Italy’s Happy Memories Lessen Travel Angst

I’m home from Italy now. For a few frustrating days I wondered whether I’d be spending Christmas in Europe.

On my attempt to get home I missed four flights in 96 hours. The first missed flight was due to Hurricane Sandy, the initial domino that seemed to tip my travel fate off course, after my flight to San Francisco via Newark, New Jersey, was canceled.

The homeward-bound deconstruction of my Italian trip began when I spent one night in the Turin, Italy, airport after Slow Food International decided some of us delegates didn’t need to spend our last night in a hotel. Unfortunately, I was the only delegate at the Turin airport (the rest were in Milan). This didn’t concern my 20-something Slow Food USA representative, who chirped, “You know what? Get a bottle of wine, get some snacks and just have fun with it!”

I’d like to give her a snack.

Doni had the Torino, Italy, airport to herself where she spent the night and later was prevented from boarding a plane because the airline had no record of her ticket number. Apparently, this number is fairly important. Duly noted.

My second unplanned night in Turin was at La Rosa Bianca Hotel near the Turin airport (a sweet little place for only 55 euros, btw) after a major mix-up when the airline claimed I had a confirmed seat number, and a flight number but no ticket number. No ticket number, no boarding. Most likely, it was an error made at a United Airlines call center as scores of flights were canceled and thousands of passengers were stranded.

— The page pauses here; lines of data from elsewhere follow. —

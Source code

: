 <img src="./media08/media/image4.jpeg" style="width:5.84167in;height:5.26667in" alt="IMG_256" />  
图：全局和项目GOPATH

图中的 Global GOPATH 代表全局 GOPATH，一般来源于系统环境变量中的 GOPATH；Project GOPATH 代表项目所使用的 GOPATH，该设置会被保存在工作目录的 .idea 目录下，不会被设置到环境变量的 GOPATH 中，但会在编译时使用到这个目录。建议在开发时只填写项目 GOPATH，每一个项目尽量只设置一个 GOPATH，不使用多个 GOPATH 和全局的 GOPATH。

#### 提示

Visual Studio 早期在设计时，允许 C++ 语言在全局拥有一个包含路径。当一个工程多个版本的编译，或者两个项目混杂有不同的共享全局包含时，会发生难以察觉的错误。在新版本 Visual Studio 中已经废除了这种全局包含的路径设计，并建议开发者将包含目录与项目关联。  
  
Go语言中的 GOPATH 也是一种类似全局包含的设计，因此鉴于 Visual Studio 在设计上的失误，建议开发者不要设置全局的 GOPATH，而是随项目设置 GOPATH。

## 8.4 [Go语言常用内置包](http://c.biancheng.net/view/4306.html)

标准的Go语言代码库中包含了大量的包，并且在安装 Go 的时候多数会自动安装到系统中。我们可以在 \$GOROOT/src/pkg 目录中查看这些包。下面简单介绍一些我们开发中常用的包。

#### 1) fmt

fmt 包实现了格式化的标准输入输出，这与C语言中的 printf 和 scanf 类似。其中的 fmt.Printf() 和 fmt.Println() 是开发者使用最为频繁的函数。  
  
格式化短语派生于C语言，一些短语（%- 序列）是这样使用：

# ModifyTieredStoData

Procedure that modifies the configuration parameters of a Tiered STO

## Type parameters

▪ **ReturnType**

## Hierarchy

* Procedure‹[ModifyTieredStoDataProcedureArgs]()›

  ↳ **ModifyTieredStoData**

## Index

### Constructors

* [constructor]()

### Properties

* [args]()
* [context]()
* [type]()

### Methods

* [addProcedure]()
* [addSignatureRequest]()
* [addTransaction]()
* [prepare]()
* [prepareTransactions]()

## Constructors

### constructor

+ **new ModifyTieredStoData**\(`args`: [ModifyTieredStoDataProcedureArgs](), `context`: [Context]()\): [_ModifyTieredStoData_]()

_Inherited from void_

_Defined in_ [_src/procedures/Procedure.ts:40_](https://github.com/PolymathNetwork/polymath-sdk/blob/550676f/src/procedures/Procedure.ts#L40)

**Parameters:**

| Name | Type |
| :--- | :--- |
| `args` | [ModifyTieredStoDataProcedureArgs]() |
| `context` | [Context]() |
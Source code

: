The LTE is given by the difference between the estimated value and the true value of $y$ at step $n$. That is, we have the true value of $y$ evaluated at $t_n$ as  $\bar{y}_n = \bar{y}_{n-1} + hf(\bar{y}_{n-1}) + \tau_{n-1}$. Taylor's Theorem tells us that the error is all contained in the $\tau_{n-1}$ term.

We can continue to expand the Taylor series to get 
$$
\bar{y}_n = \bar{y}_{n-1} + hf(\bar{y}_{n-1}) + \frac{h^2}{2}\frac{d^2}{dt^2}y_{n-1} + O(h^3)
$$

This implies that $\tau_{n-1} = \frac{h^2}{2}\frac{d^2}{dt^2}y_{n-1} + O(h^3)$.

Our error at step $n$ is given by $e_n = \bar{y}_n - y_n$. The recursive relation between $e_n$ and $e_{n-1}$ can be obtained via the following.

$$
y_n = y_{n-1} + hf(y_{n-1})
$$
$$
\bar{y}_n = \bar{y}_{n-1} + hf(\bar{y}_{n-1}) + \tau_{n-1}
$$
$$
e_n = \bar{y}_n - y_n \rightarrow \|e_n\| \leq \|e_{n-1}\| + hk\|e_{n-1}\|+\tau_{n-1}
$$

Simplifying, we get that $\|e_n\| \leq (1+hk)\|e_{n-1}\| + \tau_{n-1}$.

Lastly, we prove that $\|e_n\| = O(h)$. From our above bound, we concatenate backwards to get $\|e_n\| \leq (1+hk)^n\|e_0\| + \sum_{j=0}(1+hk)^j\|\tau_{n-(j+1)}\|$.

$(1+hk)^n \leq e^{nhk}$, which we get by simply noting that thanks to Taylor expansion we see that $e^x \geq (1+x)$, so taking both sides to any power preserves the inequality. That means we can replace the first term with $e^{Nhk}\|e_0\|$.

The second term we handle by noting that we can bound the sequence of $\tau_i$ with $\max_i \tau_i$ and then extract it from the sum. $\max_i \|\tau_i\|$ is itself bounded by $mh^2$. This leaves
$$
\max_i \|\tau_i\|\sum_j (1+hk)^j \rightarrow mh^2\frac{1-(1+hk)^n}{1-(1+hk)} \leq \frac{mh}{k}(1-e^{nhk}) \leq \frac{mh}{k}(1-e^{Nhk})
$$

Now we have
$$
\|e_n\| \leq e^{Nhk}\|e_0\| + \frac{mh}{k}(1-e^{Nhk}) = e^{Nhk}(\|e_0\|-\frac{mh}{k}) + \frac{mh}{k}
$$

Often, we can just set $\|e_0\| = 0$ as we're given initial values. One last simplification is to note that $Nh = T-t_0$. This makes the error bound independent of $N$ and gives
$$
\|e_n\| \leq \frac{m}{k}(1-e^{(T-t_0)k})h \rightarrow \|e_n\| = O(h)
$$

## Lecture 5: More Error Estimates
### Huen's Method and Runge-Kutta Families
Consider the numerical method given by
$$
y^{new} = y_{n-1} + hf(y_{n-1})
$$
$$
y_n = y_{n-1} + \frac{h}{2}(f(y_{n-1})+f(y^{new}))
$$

Meredith Fisher travel agent to the rescue, who booked a whole new series of flights home, starting with one from Turin to Munich the following morning. But I missed not one, but two flights to Munich (one was blamed on mechanical difficulties, though I never learned what happened with the second one).

When I finally did board a tiny puddle-jumper and landed in Munich, I had so little time left to catch my connecting flight to San Francisco that Andrea, my Italian seatmate (who lives in San Francisco and was heading that way, too), coached me as our plane’s wheels touched tarmac.

“As soon as the plane stops, grab your bag and run!”

I started to tell him about how I’d sprained my ankle about six weeks earlier, and how it was still swollen, and I hadn’t worked out or done Jazzercise for almost two months, but he looked so earnest. And I did not want to spend the night in Munich. The only German I know is from “Hogan’s Heroes” 45 years ago.

“Just run!”

I did. We did. When I started falling behind, Andrea – my airport angel – grabbed my 20-pound carry-on bag and sprinted ahead of me, and said he’d wait for me.

He did. We made it. Just barely.

Once on the plane, I felt so grateful and relieved. I thought my worries were behind me, that I was in the home stretch heading for San Francisco.

Throughout the ordeal, I maintained a texted lifeline with my earlier travel companions, world travelers son Joe and daughter-in-law Marie, via my cheapie little Italian travel phone.

Gelato smiles all around in Venice with Joe, Doni and Marie.

At each turn of events, Joe – who I eventually dubbed “Mama Joe” for his intensity of worry and advice – was texting me messages of disbelief-turned-relief “what the hell?” every time I missed a flight but got a new one. Joe was so happy when I texted him after I boarded the Munich-to-San Francisco flight.

But no, the travel gods weren’t done with their fun. As the final insult I missed the last flight to Redding from San Francisco because I was detained with what seemed about 1,000 sloth people slogging through custom-quicksand. Then, after running from Terminal 1 to Terminal 3 I was stuck in security behind a dazed, unhurried man who removed his belt, shoes, laptop, keys and pocket change as if he were in a tai chi class precisely as my plane was boarding.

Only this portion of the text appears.